Return, word for word, only the lines from the one containing "network of applications" through the last line of the entries.

[[ EXERCISE DATA open ]]

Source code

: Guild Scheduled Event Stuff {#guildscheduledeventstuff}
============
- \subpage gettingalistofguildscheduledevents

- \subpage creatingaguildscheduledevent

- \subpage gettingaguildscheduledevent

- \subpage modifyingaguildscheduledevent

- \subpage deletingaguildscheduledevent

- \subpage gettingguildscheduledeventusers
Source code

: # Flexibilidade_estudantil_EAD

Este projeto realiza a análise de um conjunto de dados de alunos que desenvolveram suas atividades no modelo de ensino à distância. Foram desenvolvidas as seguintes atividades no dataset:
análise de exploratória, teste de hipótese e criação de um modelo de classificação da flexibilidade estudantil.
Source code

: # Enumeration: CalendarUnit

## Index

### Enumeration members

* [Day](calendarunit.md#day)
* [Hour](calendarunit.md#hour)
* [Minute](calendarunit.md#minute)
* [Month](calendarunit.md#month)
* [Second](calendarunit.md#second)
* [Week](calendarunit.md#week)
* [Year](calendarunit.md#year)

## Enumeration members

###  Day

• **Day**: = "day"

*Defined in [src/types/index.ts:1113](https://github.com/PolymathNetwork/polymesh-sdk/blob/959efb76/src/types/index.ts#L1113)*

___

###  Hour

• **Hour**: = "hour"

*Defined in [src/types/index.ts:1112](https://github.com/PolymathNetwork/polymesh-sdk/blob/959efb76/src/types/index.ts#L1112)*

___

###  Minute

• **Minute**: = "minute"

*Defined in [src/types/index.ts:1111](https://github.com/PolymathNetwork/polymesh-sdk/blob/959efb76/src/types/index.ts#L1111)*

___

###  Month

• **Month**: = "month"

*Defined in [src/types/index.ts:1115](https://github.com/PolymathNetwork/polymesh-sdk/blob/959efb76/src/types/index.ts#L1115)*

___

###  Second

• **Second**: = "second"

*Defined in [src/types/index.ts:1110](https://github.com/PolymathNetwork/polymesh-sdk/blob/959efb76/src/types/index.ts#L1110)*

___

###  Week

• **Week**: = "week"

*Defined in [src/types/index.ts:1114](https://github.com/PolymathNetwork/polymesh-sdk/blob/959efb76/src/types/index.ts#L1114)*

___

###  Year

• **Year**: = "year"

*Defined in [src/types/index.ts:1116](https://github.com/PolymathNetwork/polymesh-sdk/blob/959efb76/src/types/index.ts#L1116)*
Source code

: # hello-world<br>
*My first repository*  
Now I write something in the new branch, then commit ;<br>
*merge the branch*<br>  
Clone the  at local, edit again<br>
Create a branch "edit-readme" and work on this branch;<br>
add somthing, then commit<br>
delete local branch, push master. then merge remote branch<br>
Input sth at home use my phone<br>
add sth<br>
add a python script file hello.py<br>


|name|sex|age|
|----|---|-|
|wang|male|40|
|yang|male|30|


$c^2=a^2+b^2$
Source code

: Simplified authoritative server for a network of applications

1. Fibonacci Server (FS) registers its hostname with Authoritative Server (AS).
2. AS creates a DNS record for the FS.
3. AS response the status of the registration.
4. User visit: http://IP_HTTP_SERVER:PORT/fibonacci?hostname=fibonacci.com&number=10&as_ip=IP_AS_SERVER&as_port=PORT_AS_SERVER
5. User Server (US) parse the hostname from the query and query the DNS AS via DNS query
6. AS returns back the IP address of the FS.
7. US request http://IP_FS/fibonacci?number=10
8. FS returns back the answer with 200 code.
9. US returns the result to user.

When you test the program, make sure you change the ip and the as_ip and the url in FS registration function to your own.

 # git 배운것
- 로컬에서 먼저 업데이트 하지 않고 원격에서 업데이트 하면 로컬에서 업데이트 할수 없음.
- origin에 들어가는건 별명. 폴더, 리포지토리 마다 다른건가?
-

[[ EXERCISE DATA closed ]]

### RESPONSE
: Simplified authoritative server for a network of applications

1. Fibonacci Server (FS) registers its hostname with Authoritative Server (AS).
2. AS creates a DNS record for the FS.
3. AS response the status of the registration.
4. User visit: http://IP_HTTP_SERVER:PORT/fibonacci?hostname=fibonacci.com&number=10&as_ip=IP_AS_SERVER&as_port=PORT_AS_SERVER
5. User Server (US) parse the hostname from the query and query the DNS AS via DNS query
6. AS returns back the IP address of the FS.
7. US request http://IP_FS/fibonacci?number=10
8. FS returns back the answer with 200 code.
9. US returns the result to user.

When you test the program, make sure you change the ip and the as_ip and the url in FS registration function to your own.

 # git 배운것
- 로컬에서 먼저 업데이트 하지 않고 원격에서 업데이트 하면 로컬에서 업데이트 할수 없음.
- origin에 들어가는건 별명. 폴더, 리포지토리 마다 다른건가?
-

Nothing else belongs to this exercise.